For the string "changed", state the number of lines in the data that contain it, and nothing else.
[[ TASK DATA, beginning ]]
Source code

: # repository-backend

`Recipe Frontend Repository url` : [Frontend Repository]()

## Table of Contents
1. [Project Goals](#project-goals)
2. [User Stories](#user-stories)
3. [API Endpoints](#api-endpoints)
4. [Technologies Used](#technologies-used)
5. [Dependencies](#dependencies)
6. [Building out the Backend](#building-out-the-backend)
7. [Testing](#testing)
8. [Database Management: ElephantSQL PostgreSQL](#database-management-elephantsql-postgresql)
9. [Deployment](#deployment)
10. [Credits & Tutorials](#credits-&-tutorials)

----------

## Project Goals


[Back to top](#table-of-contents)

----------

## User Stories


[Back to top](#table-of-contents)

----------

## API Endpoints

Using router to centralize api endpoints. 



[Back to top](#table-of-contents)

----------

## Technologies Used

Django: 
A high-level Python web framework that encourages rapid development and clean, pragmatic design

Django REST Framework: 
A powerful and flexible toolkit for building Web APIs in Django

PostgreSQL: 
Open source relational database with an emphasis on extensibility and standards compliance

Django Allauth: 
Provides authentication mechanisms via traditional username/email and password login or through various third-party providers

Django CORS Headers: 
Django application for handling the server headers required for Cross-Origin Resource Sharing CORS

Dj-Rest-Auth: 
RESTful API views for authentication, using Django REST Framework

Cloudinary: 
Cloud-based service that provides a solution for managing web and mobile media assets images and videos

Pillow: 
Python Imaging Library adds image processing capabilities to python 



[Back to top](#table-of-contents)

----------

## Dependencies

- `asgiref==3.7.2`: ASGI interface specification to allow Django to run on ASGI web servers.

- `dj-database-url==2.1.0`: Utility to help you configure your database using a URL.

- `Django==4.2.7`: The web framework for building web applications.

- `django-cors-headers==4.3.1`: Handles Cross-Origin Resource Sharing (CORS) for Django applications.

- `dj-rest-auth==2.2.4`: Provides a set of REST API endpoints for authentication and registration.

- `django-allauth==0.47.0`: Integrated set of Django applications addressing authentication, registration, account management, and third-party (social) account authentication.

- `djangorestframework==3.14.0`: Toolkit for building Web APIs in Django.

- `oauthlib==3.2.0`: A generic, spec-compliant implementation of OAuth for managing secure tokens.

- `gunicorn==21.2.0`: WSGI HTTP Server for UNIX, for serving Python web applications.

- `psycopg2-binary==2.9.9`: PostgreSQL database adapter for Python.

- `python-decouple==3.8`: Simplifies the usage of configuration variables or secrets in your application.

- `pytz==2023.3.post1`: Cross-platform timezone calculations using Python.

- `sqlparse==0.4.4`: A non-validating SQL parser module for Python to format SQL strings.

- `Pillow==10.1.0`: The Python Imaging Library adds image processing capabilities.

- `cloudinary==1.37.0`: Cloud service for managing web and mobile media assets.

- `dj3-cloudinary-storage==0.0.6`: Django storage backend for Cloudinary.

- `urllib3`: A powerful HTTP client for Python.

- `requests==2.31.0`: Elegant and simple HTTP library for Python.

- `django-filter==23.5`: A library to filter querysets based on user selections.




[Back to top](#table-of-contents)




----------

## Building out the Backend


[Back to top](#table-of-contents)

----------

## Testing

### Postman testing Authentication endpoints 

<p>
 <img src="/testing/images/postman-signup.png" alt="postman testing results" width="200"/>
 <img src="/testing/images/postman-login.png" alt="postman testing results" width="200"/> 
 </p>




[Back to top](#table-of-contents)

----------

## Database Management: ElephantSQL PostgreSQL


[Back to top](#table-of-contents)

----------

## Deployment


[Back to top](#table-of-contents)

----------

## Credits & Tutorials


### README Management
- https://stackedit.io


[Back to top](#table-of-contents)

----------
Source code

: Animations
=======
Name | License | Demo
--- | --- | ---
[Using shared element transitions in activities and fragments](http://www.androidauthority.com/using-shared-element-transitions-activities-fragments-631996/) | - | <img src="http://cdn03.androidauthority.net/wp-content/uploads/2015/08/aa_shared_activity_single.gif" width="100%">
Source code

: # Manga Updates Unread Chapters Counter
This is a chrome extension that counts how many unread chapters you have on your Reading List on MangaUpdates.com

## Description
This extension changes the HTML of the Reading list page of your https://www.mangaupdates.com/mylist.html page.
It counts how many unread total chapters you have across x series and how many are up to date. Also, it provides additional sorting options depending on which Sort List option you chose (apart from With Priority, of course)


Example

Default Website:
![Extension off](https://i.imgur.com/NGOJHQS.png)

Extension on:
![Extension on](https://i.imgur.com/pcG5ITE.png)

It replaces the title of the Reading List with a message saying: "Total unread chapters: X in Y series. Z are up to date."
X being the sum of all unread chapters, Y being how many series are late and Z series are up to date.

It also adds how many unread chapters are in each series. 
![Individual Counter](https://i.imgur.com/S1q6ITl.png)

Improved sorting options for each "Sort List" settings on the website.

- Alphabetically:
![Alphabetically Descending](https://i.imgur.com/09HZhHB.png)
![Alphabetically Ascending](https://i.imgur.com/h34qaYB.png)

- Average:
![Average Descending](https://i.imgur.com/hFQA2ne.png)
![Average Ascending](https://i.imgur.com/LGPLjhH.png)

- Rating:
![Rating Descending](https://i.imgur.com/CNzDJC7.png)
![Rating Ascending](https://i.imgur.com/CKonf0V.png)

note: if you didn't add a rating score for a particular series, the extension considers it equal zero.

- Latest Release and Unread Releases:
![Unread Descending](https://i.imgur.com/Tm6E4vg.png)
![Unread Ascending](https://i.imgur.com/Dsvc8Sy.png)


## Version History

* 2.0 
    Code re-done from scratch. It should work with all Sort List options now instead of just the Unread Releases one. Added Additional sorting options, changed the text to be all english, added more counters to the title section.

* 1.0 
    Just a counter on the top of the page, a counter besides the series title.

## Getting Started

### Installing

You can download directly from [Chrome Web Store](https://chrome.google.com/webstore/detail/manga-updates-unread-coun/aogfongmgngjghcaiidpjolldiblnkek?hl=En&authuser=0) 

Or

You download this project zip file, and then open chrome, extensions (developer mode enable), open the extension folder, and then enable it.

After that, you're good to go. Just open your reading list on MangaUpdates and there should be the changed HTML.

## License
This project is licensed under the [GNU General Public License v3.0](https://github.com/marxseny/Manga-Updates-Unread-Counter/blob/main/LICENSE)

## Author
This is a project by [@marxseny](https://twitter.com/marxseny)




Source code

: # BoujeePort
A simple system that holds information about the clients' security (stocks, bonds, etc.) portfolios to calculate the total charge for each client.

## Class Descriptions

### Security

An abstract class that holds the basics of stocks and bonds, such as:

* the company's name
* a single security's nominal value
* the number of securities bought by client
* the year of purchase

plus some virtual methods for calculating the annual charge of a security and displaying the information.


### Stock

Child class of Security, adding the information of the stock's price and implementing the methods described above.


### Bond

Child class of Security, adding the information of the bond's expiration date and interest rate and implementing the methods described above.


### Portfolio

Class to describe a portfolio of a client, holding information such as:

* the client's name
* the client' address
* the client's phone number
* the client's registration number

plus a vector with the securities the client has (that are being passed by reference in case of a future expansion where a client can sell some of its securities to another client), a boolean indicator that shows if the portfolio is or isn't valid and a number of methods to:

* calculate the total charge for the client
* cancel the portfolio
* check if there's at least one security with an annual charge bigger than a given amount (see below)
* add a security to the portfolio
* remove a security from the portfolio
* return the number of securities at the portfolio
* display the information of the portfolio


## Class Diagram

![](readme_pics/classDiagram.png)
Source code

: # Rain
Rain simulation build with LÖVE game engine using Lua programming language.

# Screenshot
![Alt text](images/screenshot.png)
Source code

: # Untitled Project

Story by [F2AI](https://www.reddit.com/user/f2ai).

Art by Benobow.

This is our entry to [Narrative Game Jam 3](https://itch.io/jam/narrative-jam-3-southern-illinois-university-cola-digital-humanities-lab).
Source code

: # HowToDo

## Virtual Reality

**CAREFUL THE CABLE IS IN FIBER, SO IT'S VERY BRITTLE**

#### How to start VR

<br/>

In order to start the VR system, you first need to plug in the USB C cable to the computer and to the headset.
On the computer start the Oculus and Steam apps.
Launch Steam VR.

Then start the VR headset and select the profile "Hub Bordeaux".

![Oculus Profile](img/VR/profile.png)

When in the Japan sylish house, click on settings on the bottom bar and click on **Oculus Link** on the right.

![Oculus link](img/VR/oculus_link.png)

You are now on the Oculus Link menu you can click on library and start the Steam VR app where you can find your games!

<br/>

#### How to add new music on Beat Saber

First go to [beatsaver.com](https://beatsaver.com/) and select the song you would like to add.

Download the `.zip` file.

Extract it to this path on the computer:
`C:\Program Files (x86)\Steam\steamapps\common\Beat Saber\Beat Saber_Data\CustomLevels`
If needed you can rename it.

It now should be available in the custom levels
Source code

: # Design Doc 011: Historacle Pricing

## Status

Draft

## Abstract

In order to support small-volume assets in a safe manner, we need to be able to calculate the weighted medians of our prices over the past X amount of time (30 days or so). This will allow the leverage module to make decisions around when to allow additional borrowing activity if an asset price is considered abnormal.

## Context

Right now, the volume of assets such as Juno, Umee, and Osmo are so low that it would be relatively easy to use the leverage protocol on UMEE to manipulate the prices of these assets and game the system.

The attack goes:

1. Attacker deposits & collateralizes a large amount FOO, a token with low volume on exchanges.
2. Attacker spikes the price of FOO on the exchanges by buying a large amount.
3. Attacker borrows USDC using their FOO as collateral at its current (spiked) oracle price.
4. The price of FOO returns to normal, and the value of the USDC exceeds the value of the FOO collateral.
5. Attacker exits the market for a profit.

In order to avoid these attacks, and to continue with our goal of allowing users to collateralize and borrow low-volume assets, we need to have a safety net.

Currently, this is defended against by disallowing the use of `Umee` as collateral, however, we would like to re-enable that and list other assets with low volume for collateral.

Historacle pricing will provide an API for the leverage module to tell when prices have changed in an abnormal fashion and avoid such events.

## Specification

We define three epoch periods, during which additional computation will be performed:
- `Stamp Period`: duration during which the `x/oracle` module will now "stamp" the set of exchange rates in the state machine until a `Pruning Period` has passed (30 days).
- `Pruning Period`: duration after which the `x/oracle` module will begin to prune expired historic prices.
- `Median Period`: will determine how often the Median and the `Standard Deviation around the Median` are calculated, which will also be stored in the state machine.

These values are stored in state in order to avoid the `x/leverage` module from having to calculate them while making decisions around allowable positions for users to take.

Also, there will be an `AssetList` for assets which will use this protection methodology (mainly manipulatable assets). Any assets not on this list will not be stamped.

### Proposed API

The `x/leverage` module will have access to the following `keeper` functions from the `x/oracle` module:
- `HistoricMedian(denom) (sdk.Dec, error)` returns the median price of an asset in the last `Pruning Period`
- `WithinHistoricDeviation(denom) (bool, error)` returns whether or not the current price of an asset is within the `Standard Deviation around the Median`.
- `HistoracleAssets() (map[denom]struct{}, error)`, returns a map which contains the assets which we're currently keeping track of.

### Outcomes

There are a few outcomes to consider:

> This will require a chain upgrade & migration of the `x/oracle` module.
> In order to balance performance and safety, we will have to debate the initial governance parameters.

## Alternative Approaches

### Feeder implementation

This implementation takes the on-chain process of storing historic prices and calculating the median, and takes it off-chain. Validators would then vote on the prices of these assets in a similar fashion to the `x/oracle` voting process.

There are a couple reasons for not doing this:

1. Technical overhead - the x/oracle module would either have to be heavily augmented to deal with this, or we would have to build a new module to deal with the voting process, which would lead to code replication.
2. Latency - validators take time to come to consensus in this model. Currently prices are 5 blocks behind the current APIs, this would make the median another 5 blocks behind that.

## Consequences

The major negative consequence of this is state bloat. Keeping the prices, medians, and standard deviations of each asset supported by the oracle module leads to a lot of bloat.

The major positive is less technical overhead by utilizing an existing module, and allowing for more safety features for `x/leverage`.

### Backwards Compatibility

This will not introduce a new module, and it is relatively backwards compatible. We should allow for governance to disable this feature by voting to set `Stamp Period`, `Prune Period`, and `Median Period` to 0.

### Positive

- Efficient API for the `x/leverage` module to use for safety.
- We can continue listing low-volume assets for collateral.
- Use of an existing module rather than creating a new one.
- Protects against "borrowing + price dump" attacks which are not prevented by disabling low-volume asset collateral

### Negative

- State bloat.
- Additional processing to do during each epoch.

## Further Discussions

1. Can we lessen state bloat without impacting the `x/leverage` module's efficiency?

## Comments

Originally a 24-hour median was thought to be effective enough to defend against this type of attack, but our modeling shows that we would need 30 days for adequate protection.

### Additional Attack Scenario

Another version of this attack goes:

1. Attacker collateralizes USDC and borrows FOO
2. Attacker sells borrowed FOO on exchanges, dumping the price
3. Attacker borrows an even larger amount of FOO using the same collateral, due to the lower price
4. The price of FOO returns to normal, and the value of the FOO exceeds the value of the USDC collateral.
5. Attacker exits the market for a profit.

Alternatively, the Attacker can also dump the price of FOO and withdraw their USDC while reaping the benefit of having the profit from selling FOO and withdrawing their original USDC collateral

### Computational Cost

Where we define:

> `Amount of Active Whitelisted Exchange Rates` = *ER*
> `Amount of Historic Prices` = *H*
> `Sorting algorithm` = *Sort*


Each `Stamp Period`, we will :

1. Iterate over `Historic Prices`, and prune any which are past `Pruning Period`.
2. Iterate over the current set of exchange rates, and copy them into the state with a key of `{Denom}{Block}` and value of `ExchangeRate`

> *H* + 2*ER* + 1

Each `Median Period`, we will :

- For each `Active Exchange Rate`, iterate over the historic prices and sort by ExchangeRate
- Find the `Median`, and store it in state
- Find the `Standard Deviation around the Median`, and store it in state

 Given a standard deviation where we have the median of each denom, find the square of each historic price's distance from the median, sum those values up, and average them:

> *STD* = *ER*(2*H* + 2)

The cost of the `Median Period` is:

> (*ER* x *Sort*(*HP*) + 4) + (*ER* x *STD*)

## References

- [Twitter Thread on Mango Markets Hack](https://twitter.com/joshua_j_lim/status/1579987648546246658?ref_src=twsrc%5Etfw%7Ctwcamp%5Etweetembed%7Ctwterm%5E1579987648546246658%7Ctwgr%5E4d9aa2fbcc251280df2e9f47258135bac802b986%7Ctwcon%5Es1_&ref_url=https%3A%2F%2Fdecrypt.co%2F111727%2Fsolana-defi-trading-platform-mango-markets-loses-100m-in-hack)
[[ TASK DATA, end ]]
FINISHED EXERCISE
3